Pre-Trial Site Visits & Compliance Checks
If agreed to by the Sponsor WEP will manage pre-trial site visits and compliance checks to ensure that investigative sites are qualified, prepared, and compliant before the clinical trial begins. These pre-trial activities are essential to minimize risks, ensure protocol adherence, and set the stage for a successful study.
Key Services at WEP Include the Following:
Site Initiation Visit (SIV)
Before enrolling patients, WEP conducts a Site Initiation Visit (SIV) to confirm:
- All required approvals and contracts are in place.
- Study materials (investigator brochures, protocols, case report forms) are provided.

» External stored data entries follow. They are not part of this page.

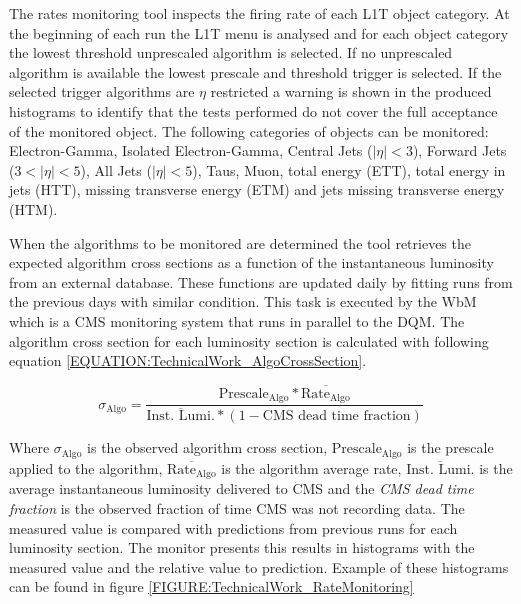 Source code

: 
The rates monitoring tool inspects the firing rate of each \gls{L1T} object category. At the beginning of each run the \gls{L1T} menu is analysed and for each object category the lowest threshold unprescaled algorithm is selected. If no unprescaled algorithm is available the lowest prescale and threshold trigger is selected. If the selected trigger algorithms are $\eta$ restricted a warning is shown in the produced histograms to identify that the tests performed do not cover the full acceptance of the monitored object. The following categories of objects can be monitored: Electron-Gamma, Isolated Electron-Gamma, Central Jets ($|\eta|<3$), Forward Jets ($3<|\eta|<5$), All Jets ($|\eta|<5$), Taus, Muon, total energy (ETT), total energy in jets (HTT), missing transverse energy (ETM) and jets missing transverse energy (HTM).

When the algorithms to be monitored are determined the tool retrieves the expected algorithm cross sections as a function of the instantaneous luminosity from an external database. These functions are updated daily by fitting runs from the previous days with similar condition. This task is executed by the \gls{WbM} which is a \gls{CMS} monitoring system that runs in parallel to the \gls{DQM}. The algorithm cross section for each luminosity section is calculated with following equation \ref{EQUATION:TechnicalWork_AlgoCrossSection}.

\begin{equation}
\sigma_{\text{Algo}}=\frac{\text{Prescale}_{\text{Algo}}*{\overline{\text{Rate}_{\text{Algo}}}}}{\overline{\text{Inst. Lumi.}}*(1-\text{CMS dead time fraction})}
\label{EQUATION:TechnicalWork_AlgoCrossSection}
\end{equation}

Where $\sigma_{\text{Algo}}$ is the observed algorithm cross section, $\text{Prescale}_{\text{Algo}}$ is the prescale applied to the algorithm, $\overline{\text{Rate}_{\text{Algo}}}$ is the algorithm average rate, $\overline{\text{Inst. Lumi.}}$ is the average instantaneous luminosity delivered to \gls{CMS} and the \textit{CMS dead time fraction} is the observed fraction of time \gls{CMS} was not recording data. The measured value is compared with predictions from previous runs for each luminosity section. The monitor presents this results in histograms with the measured value and the relative value to prediction. Example of these histograms can be found in figure \ref{FIGURE:TechnicalWork_RateMonitoring}

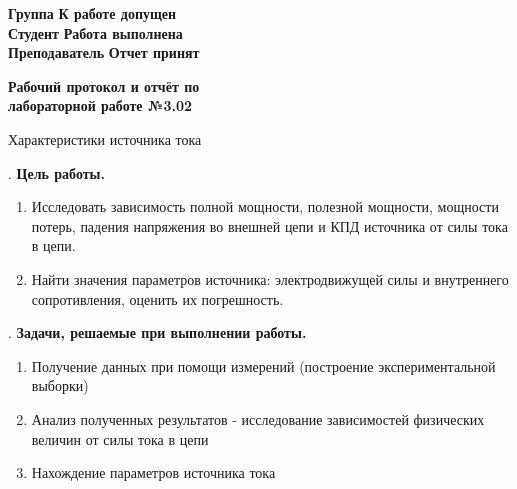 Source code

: \documentclass[12pt]{article}
\begin{document}
    \vspace*{2\baselineskip}

    \thispagestyle{fancy}

    \noindent
    \textbf{Группа} \underline{\hspace{4.85cm}} \hfill \textbf{К работе допущен} \underline{\hspace{4cm}} \\[0.5cm]
    \textbf{Студент} \underline{\hspace{4.6cm}} \hfill \textbf{Работа выполнена} \underline{\hspace{4cm}} \\[0.5cm]
    \textbf{Преподаватель} \underline{\hspace{3.2cm}} \hfill \textbf{Отчет принят} \underline{\hspace{4.85cm}} \\


    \begin{center}
    {\huge \textbf{Рабочий протокол и отчёт по\\ лабораторной работе №3.02}}

        \smallvspace

        {\Large Характеристики источника тока}
    \end{center}


    . \textbf{Цель работы.}

    \begin{enumerate}
        \item Исследовать зависимость полной мощности, полезной мощности,
        мощности потерь, падения напряжения во внешней цепи и КПД
        источника от силы тока в цепи.
        
        \item Найти значения параметров источника: электродвижущей силы и
        внутреннего сопротивления, оценить их погрешность.
    \end{enumerate}

    \mediumvspace

    . \textbf{Задачи, решаемые при выполнении работы.}

    \begin{enumerate}
        \item Получение данных при помощи измерений (построение экспериментальной выборки)
        \item Анализ полученных результатов - исследование зависимостей физических величин от силы тока в цепи
        \item Нахождение параметров источника тока
    \end{enumerate}
\end{document}
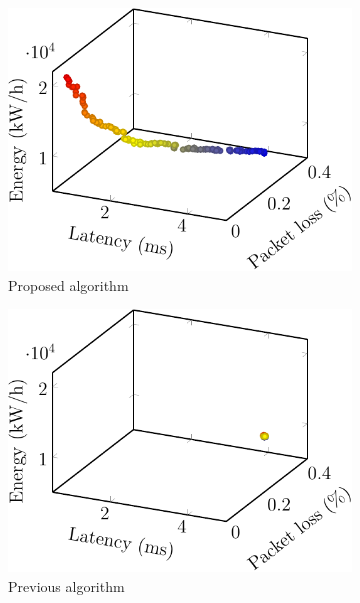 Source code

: \begin{figure}[t!]
    \centering
    \begin{subfigure}[b]{0.19\linewidth}
        \includegraphics[width=\textwidth]{graphs/comparison/qm-crop}
        \caption{Proposed algorithm}
    \end{subfigure}
    \begin{subfigure}[b]{0.19\linewidth}
        \includegraphics[width=\textwidth]{graphs/comparison/previous-crop}
        \caption{Previous algorithm}
    \end{subfigure}
    \begin{subfigure}[b]{0.19\linewidth}

\end{subfigure}
\end{figure}
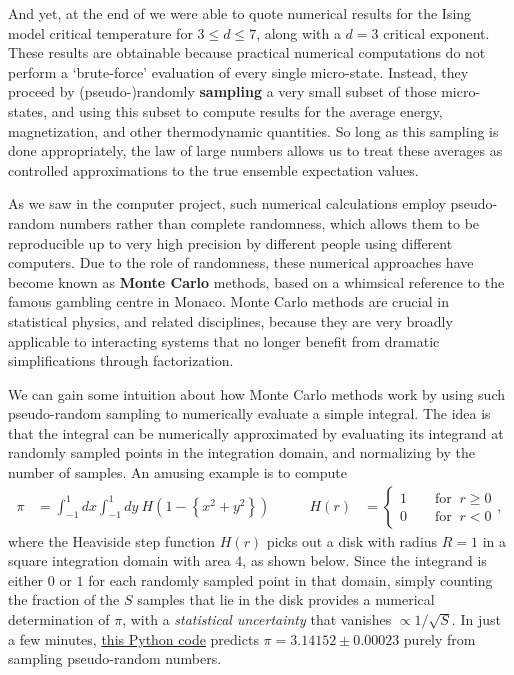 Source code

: And yet, at the end of  we were able to quote numerical results for the Ising model critical temperature for $3 \leq d \leq 7$, along with a $d = 3$ critical exponent.
These results are obtainable because practical numerical computations do not perform a `brute-force' evaluation of every single micro-state.
Instead, they proceed by (pseudo-)randomly \textbf{sampling} a very small subset of those micro-states, and using this subset to compute results for the average energy, magnetization, and other thermodynamic quantities.
So long as this sampling is done appropriately, the law of large numbers allows us to treat these averages as controlled approximations to the true ensemble expectation values.

As we saw in the computer project, such numerical calculations employ pseudo-random numbers rather than complete randomness, which allows them to be reproducible up to very high precision by different people using different computers.
Due to the role of randomness, these numerical approaches have become known as \textbf{Monte Carlo} methods, based on a whimsical reference to the famous gambling centre in Monaco.
Monte Carlo methods are crucial in statistical physics, and related disciplines, because they are very broadly applicable to interacting systems that no longer benefit from dramatic simplifications through factorization.

We can gain some intuition about how Monte Carlo methods work by using such pseudo-random sampling to numerically evaluate a simple integral.
The idea is that the integral can be numerically approximated by evaluating its integrand at randomly sampled points in the integration domain, and normalizing by the number of samples.
An amusing example is to compute
\begin{align*}
  \pi & = \int_{-1}^1 dx \int_{-1}^1 dy \ H\!\left(1 - \left\{x^2 + y^2\right\}\right) \qquad &
  H(r) & = \left\{\begin{array}{l}1 \qquad \mbox{for } \ r \geq 0 \\
                                  0 \qquad \mbox{for } \ r < 0\end{array}\right. ,
\end{align*}
where the Heaviside step function $H(r)$ picks out a disk with radius $R = 1$ in a square integration domain with area $4$, as shown below.
Since the integrand is either $0$ or $1$ for each randomly sampled point in that domain, simply counting the fraction of the $S$ samples that lie in the disk provides a numerical determination of $\pi$, with a \textit{statistical uncertainty} that vanishes $\propto 1 / \sqrt{S}$.
In just a few minutes, \href{https://github.com/daschaich/MATH327_2022/blob/master/lecture_notes/unit10_pi.py}{this Python code} predicts $\pi = 3.14152 \pm 0.00023$ purely from sampling pseudo-random numbers.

- Trial equipment (centrifuges, ECG machines, lab kits) is properly set up and validated.
- Site staff is fully trained and certified for study execution.
- Investigational product (IP) management is in place (storage, handling, accountability).
- Patient recruitment strategies are aligned with sponsor expectations.
Ongoing Compliance Monitoring
After a site is activated, WEP ensures ongoing compliance through:
- Regular site monitoring visits to review trial conduct, protocol adherence, and patient safety.
- Remote monitoring for real-time data review and site engagement.
- Risk-based monitoring (RBM) strategies to identify potential compliance risks early.
- Corrective and preventive actions (CAPA) for any compliance deviations.